The cloud—public, private, or hybrid—has put Reactive in the spotlight. The cloud is a distributed system. When you run your application on the cloud, that application faces a high degree of uncertainty. The provisioning of your application can be slow, or fast, or even fail. Communication disruptions are common, because of network failures or partitions. You may hit quota restrictions, resource shortages, and hardware failures. Some services you are using can be unavailable at times or moved to other locations.

While the cloud provides outstanding facilities for the infrastructure layer, it covers only half of the story. The second half is your application. It needs to be designed to be a part of a distributed system. It needs to understand the challenges of being part of such a system.

The reactive principles we cover in this book help to embrace the inherent uncertainty and challenges of distributed systems and cloud applications. It won’t hide them—to the contrary, it embraces them.

As microservices and serverless computing are becoming prominent architectural styles, the reactive principles become even more important. They can help ensure that you design your system on a solid foundation.

Reactive Is Not a Silver Bullet

As with everything, Reactive has pros and cons. It’s not a magic weapon. No solution works everywhere.

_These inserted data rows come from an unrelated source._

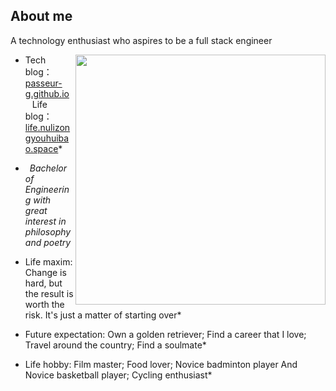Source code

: ## About me
A technology enthusiast who aspires to be a full stack engineer

<img align="right" src="https://pic.imgdb.cn/item/6604d92c9f345e8d03020005.jpg" height="400">

- Tech blog：[passeur-g.github.io](https://passeur-g.github.io/) &ensp; Life blog：[life.nulizongyouhuibao.space](https://life.nulizongyouhuibao.space)*
  
- &ensp;*Bachelor of Engineering with great interest in philosophy and poetry*
  
- Life maxim: Change is hard, but the result is worth the risk. It's just a matter of starting over*
  
- Future expectation: Own a golden retriever; Find a career that I love; Travel around the country; Find a soulmate*
  
- Life hobby: Film master; Food lover; Novice badminton player And Novice basketball player; Cycling enthusiast*
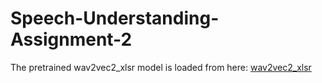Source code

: # Speech-Understanding-Assignment-2

The pretrained wav2vec2_xlsr model is loaded from here: [wav2vec2_xlsr](https://drive.google.com/file/d/1C7HygCyNDNfZ_vlaFuTlgB-qeaIDWfQO/view?usp=drive_link)
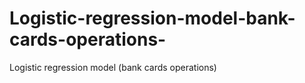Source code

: # Logistic-regression-model-bank-cards-operations-
Logistic regression model (bank cards operations)
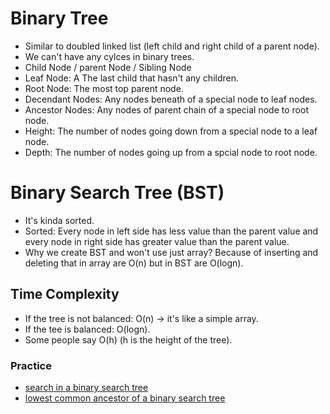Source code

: # Binary Tree

- Similar to doubled linked list (left child and right child of a parent node).
- We can't have any cylces in binary trees.
- Child Node / parent Node / Sibling Node
- Leaf Node: A The last child that hasn't any children.
- Root Node: The most top parent node.
- Decendant Nodes: Any nodes beneath of a special node to leaf nodes.
- Ancestor Nodes: Any nodes of parent chain of a special node to root node.
- Height: The number of nodes going down from a special node to a leaf node.
- Depth: The number of nodes going up from a spcial node to root node.

# Binary Search Tree (BST)

- It's kinda sorted.
- Sorted: Every node in left side has less value than the parent value and every node in right side has greater value than the parent value.
- Why we create BST and won't use just array? Because of inserting and deleting that in array are O(n) but in BST are O(logn).

## Time Complexity

- If the tree is not balanced: O(n) -> it's like a simple array.
- If the tee is balanced: O(logn).
- Some people say O(h) (h is the height of the tree).

### Practice

- [search in a binary search tree](https://leetcode.com/problems/search-in-a-binary-search-tree/)
- [lowest common ancestor of a binary search tree](https://leetcode.com/problems/lowest-common-ancestor-of-a-binary-search-tree/)
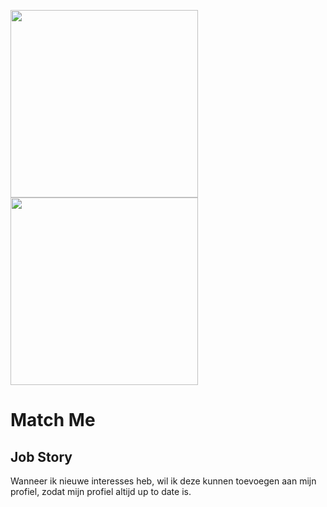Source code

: <img src="https://github.com/zoeseveriens/dating-app/blob/master/wiki-img/home.png" width="300"><img src="https://github.com/zoeseveriens/dating-app/blob/master/wiki-img/css.png" width="300">

# Match Me

## Job Story
Wanneer ik nieuwe interesses heb, wil ik deze kunnen toevoegen aan mijn profiel, zodat mijn profiel altijd up to date is.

Remember microservices in the late 2010s? They quickly became exceedingly popular, and many organizations implemented them in areas for which they may not have been well-suited. This often traded one set of problems for another. Much like microservice architectures, reactive architectures have areas in which they are well-suited. They shine for distributed and cloud applications but can be disastrous on more monolithic and computation-centric systems. If your system relies on remote communication, event processing, or high efficiency, Reactive will be interesting. If your system uses mostly in-process interactions, handles just a few requests per day, or is computation-intensive, then Reactive won’t bring anything but complexity.

With Reactive, you put the notion of events at the core of your system. If you are used to the traditional synchronous and imperative way of building applications, the path to become reactive can be steep. The need to become asynchronous disrupts most traditional frameworks. We are moving away from the well-known Remote Procedure Call (RPC) and HTTP endpoints. So, with that disclaimer, it’s time to start our journey!